WEAPONS CHARGES: Businessman Irshaad Laher.

A wealthy Cape Flats businessman accused of supplying guns to gangsters has sold his shares in four restaurants after calls from the public to boycott the establishments.

Meanwhile, the People Against Gangsterism and Drugs (Pagad) have slammed the courts for granting Laher bail, while their crime fighters rot in jail.

Rondebosch businessman Irshaad Laher, charged with corruption, theft of firearms and ammunition, possession of prohibited firearms and money laundering, was the co-owner of Spur branches in Observatory and Ottery, as well as the Nando’s restaurants in Belgravia and Gardens.

Laher has been fingered as the middle man between a former police colonel who stole firearms from a police armoury and the Cape Flats gangsters who bought them.

He is out on bail of R100 000.

Speaking to Voice of the Cape news on Thursday, Laher said he chose to sell his franchises because it was affecting the reputation of the companies and staff.

“I’ve distanced myself from these businesses because so many people’s lives have been hurt because of this,” he said.

Meanwhile, Radio 786 reports that shares in Nando’s Belgravia have been sold to Fayaaz Ahmed Parker, of Airports Meat Company, and Reaaz Ahmed, the owner of Good Hope Meat Hyper in Salt River.

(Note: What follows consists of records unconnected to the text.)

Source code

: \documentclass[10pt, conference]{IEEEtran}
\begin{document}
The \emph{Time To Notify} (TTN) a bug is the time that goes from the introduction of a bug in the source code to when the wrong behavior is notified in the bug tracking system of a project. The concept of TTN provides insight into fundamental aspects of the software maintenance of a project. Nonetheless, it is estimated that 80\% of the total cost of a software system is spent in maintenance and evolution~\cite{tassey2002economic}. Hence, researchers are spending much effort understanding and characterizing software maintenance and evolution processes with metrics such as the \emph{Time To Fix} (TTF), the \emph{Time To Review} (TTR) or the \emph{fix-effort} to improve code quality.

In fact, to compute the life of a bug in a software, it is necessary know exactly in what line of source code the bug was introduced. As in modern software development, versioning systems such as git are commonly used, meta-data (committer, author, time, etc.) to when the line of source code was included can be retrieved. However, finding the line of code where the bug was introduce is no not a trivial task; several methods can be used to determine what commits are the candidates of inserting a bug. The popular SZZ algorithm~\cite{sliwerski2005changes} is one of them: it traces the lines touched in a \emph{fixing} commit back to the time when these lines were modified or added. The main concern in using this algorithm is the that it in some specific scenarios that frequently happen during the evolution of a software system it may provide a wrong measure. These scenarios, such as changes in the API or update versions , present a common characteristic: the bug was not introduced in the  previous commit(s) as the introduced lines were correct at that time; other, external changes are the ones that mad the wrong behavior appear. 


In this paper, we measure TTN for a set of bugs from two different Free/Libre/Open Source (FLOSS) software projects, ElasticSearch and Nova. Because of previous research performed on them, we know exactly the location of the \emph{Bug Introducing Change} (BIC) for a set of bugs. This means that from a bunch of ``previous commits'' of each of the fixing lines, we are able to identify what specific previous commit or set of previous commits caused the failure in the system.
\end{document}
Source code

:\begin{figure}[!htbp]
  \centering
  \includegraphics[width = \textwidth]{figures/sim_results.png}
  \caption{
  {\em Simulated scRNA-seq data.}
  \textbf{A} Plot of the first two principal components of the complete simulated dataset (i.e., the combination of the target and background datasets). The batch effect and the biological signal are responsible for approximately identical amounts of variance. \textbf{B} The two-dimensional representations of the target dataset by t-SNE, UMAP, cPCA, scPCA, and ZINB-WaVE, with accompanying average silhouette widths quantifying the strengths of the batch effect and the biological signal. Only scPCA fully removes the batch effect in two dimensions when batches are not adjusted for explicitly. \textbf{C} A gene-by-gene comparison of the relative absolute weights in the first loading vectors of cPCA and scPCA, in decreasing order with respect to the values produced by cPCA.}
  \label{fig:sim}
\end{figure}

Laher’s decision comes after calls by the Gangsterism Must Fall group for mense to boycott his businesses.

Former cop Christiaan Prinsloo of Vereeniging was recently sentenced to 18 years behind bars after he pleaded guilty to 11 charges, including theft, racketeering and money laundering.

He had been in charge of the police armoury and stole 2 400 guns over almost a decade.

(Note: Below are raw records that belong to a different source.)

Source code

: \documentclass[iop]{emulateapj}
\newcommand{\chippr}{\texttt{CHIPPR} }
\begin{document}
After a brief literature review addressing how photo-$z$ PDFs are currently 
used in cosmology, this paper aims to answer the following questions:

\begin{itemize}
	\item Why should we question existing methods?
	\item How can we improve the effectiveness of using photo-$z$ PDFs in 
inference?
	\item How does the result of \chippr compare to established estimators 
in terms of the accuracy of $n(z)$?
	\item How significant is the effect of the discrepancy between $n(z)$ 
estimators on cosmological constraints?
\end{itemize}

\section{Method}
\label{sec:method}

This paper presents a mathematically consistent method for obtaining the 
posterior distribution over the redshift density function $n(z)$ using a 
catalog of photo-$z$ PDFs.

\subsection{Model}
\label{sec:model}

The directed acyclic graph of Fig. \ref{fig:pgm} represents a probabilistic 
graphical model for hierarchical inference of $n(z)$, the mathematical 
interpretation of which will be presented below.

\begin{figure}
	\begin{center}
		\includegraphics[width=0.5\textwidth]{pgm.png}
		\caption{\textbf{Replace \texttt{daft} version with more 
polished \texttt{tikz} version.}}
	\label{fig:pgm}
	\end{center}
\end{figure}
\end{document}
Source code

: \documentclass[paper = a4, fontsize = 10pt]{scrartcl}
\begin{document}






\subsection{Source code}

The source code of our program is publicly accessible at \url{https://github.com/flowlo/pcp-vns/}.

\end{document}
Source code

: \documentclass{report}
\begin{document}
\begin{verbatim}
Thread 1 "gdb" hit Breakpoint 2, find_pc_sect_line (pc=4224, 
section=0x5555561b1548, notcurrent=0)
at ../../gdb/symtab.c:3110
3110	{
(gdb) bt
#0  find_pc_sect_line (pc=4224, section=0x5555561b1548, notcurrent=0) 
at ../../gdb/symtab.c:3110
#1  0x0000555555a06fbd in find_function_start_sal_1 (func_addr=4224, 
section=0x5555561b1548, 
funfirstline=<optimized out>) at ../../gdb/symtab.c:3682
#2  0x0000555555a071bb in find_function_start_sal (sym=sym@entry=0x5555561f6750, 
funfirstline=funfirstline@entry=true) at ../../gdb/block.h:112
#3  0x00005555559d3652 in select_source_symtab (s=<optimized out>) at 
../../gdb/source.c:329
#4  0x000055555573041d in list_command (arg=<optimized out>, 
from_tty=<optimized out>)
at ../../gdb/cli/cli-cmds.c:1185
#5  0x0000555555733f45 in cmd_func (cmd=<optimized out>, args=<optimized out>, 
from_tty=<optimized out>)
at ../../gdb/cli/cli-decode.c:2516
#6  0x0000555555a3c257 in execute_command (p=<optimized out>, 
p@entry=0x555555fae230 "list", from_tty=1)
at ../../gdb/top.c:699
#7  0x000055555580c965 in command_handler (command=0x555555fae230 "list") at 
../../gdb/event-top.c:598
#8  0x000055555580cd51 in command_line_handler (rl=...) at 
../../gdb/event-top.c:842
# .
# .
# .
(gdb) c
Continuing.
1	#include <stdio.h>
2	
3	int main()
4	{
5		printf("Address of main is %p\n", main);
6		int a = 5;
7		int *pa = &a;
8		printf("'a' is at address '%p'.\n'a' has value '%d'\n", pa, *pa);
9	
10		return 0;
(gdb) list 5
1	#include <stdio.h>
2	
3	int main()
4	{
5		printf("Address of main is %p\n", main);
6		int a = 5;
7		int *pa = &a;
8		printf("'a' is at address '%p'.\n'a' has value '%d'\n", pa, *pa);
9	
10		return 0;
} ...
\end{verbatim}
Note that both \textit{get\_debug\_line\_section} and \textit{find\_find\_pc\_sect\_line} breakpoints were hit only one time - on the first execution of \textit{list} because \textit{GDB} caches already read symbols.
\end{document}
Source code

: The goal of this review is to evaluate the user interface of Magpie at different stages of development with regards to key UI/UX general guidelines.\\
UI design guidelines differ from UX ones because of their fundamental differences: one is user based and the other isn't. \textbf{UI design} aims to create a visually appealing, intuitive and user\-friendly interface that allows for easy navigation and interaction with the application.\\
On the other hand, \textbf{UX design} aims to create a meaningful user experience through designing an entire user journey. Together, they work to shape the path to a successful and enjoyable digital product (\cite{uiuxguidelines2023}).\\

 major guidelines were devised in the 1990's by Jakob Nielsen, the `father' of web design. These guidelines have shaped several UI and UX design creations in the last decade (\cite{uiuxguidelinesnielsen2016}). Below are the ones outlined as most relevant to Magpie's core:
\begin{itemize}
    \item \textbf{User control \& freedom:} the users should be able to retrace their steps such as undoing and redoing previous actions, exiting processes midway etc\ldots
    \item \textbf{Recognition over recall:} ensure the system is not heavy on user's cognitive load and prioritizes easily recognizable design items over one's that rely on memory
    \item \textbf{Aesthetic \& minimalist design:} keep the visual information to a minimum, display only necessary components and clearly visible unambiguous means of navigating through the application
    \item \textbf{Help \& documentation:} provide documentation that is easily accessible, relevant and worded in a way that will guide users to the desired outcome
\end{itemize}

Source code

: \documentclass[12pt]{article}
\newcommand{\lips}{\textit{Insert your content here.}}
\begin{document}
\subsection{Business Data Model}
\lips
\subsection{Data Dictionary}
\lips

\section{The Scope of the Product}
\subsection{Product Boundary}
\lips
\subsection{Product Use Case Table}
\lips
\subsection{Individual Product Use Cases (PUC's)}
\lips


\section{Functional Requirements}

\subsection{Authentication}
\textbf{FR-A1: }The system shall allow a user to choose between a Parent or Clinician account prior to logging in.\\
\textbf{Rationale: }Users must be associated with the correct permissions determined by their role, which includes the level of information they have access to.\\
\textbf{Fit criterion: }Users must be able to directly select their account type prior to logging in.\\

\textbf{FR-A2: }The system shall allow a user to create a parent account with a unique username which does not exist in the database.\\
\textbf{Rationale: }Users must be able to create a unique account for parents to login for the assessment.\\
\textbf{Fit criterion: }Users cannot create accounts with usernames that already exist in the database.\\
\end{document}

It is alleged he met Laher in Gauteng when he was a policeman and Laher a reservist.

Investigators testified that Prinsloo sold about 2 000 guns to Laher.

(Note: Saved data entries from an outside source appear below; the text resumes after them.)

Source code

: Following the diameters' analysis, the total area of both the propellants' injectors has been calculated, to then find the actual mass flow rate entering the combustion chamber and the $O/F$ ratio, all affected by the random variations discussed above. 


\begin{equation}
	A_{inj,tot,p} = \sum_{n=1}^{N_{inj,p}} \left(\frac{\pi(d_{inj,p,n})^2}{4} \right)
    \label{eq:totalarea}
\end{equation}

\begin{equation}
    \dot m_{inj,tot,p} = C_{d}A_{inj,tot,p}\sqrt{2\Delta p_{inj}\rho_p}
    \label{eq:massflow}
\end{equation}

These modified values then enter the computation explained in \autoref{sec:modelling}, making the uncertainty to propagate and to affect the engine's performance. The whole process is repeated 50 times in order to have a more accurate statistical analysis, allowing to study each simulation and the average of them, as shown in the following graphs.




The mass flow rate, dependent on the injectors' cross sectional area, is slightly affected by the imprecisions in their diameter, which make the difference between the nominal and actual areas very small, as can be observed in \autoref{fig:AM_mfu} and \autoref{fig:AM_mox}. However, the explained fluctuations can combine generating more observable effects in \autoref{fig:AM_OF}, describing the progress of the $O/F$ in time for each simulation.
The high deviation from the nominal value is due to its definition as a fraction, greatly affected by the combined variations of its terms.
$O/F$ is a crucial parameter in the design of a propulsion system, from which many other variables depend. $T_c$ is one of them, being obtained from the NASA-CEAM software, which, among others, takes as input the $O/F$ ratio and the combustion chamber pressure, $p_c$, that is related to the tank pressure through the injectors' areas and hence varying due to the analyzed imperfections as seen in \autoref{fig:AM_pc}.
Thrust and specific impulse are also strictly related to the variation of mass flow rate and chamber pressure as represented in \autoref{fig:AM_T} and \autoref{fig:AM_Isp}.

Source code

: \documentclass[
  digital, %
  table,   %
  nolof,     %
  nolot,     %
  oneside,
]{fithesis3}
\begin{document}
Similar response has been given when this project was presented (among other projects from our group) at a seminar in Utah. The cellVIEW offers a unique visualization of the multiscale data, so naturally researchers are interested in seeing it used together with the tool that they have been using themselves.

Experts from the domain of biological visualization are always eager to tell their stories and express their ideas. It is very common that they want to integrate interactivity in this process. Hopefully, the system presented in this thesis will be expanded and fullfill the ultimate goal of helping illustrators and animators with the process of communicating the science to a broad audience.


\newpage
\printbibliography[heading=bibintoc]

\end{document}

The case has been postponed to July 22.

Meanwhile, Pagad spokesman Haroon Orrie slammed government for not acting sooner on Pagad warnings, made 19 years ago, “about the smuggling of drugs and guns between police officers and prominent Cape businessmen”.

“The government, politicians and the police must take full responsibility for every child, man and woman that are killed in gang warfare” said Orrie.

Regarding Laher’s bail, he said: “We will continue to question the discrepancies in the justice system between rich and poor. Laher, and others like him, deserve to pay the ultimate price.”